Describe your perfect day.
Sunshine. Great coffee. The ocean. My husband and my kids and their partners and nothing planned.
If you could have tea with anyone, real or fictional, dead, or alive, who would it be and what would you talk about?
Given the state of the world, I want to sit down with Greta Thunberg. Three reasons. She is young and we need to listen to the younger voices, about everything. I mean look at where the power is…still in the hands of old rich white guys and that has to change. Secondly, she is willing to make incredible sacrifices for the future. I’m interested in asking her, why, what do you see, what do you envision, what are you giving up and what are you giving it up for? Three would be the climate crisis, it’s going to cook us and were pretending it’s not. I want to talk about that.
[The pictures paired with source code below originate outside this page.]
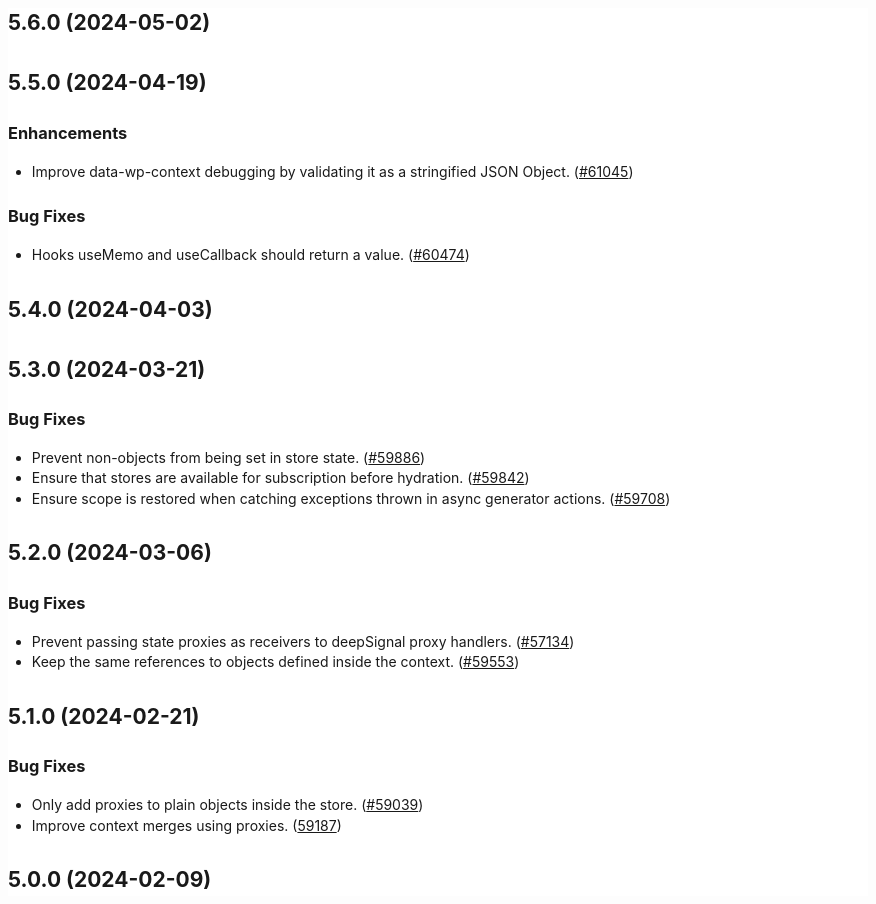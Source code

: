 ## 5.6.0 (2024-05-02)

## 5.5.0 (2024-04-19)

### Enhancements

-   Improve data-wp-context debugging by validating it as a stringified JSON Object. ([#61045](https://github.com/WordPress/gutenberg/pull/61045))

### Bug Fixes

-   Hooks useMemo and useCallback should return a value. ([#60474](https://github.com/WordPress/gutenberg/pull/60474))

## 5.4.0 (2024-04-03)

## 5.3.0 (2024-03-21)

### Bug Fixes

-   Prevent non-objects from being set in store state. ([#59886](https://github.com/WordPress/gutenberg/pull/59886))
-   Ensure that stores are available for subscription before hydration. ([#59842](https://github.com/WordPress/gutenberg/pull/59842))
-   Ensure scope is restored when catching exceptions thrown in async generator actions. ([#59708](https://github.com/WordPress/gutenberg/pull/59708))

## 5.2.0 (2024-03-06)

### Bug Fixes

-   Prevent passing state proxies as receivers to deepSignal proxy handlers. ([#57134](https://github.com/WordPress/gutenberg/pull/57134))
-   Keep the same references to objects defined inside the context. ([#59553](https://github.com/WordPress/gutenberg/pull/59553))

## 5.1.0 (2024-02-21)

### Bug Fixes

-   Only add proxies to plain objects inside the store. ([#59039](https://github.com/WordPress/gutenberg/pull/59039))
-   Improve context merges using proxies. ([59187](https://github.com/WordPress/gutenberg/pull/59187))

## 5.0.0 (2024-02-09)
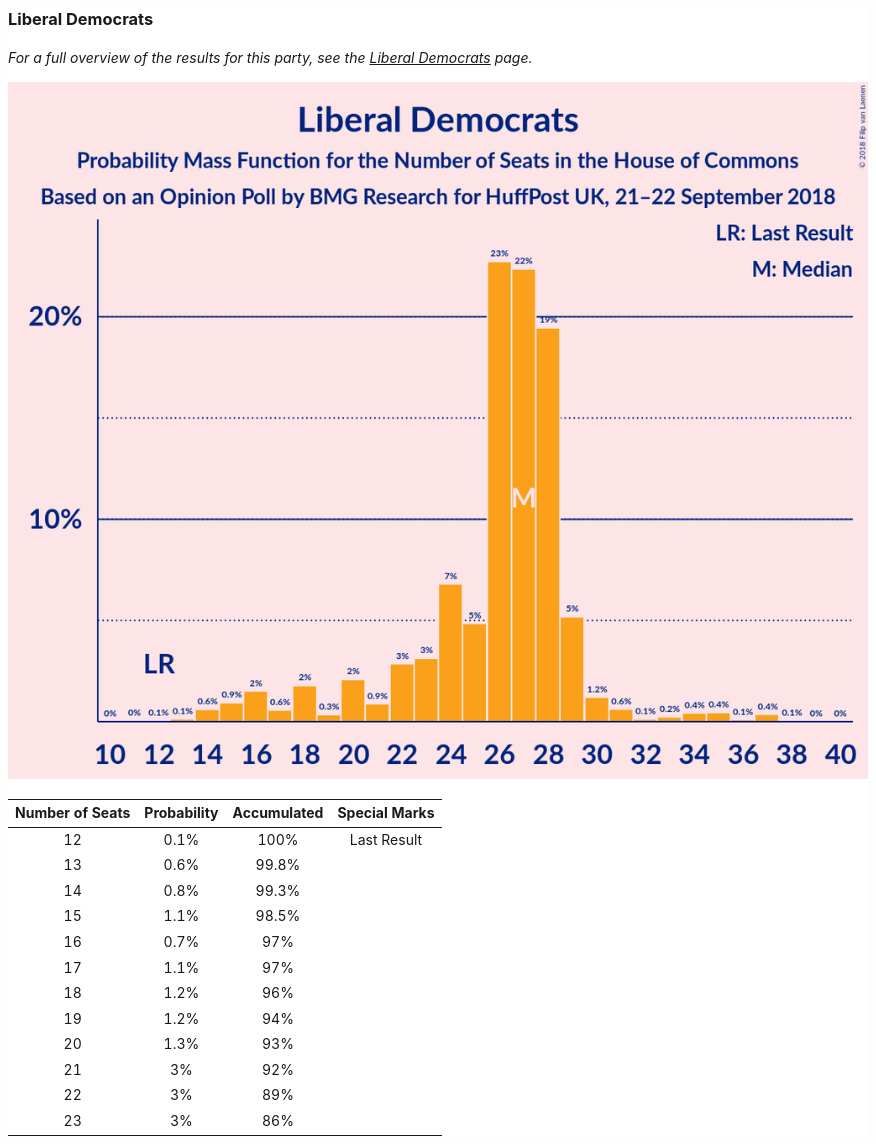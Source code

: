 ### Liberal Democrats

*For a full overview of the results for this party, see the [Liberal Democrats](party-liberaldemocrats.html) page.*

![Graph with seats probability mass function not yet produced](2018-09-22-BMGResearch-seats-pmf-liberaldemocrats.png "Seats Probability Mass Function")

| Number of Seats | Probability | Accumulated | Special Marks |
|:---------------:|:-----------:|:-----------:|:-------------:|
| 12 | 0.1% | 100% | Last Result |
| 13 | 0.6% | 99.8% |  |
| 14 | 0.8% | 99.3% |  |
| 15 | 1.1% | 98.5% |  |
| 16 | 0.7% | 97% |  |
| 17 | 1.1% | 97% |  |
| 18 | 1.2% | 96% |  |
| 19 | 1.2% | 94% |  |
| 20 | 1.3% | 93% |  |
| 21 | 3% | 92% |  |
| 22 | 3% | 89% |  |
| 23 | 3% | 86% |  |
Tell me three things that bring you joy.
Real conversations. Real, not honest, because even honest conversations have a few lies in them.
David, Kevin, and Maureen …from the beginning all the way to this morning. So much joy in that little family of mine.
Time outdoors. Some of it goes back to the free-range childhood. Total freedom. It might have been an illusion, or it might have been quite real, that no one was paying any attention to us kids. We were free, and time outdoors reminds me of my freedom. Also, as an artist I appreciate the changing light and the shadows cast by the sun and the changing colours of the season. My shoulders lower when I step out the door.
Name a guilty pleasure.
Ice cream. Too much fat, too much sugar but it hasn’t made me give it up. It’s a favourite treat.
Do you believe in life after death? What does it look like?
I do believe in life after death, but I don’t know what it looks like. And I don’t even have an assumed visual. I think when I was young, I did have an idea that was based on a religious tradition…heavenly gates…clouds. So now I think there is so much beauty and goodness, despite the horrors, and I don’t think those things can just come to an end. There has to be something else. My sense of what that is has changed, because I think there is something else for the right whale as well, and for the pigeon on the roof… that we’re all part of this interconnectedness that we can’t really, fully appreciate now and maybe our great joy in the afterlife is coming to understand what that interconnectedness means.
What would you like your eulogy to say?
I boiled it down to two things. First, I want my children to write it, and I trust them. Second, and how’s this for a mothers’ control, I hope they would say that they saw that I remained engaged until the end of my days. I don’t like the word engaged… maybe passionate, passionate is better, engaged is so psycho-ed, or maybe that I cared, but that’s too Hallmark. Passionate works, and passionate about what doesn’t really matter…maybe when I’m 80 I’ll be passionate about my pansy collection.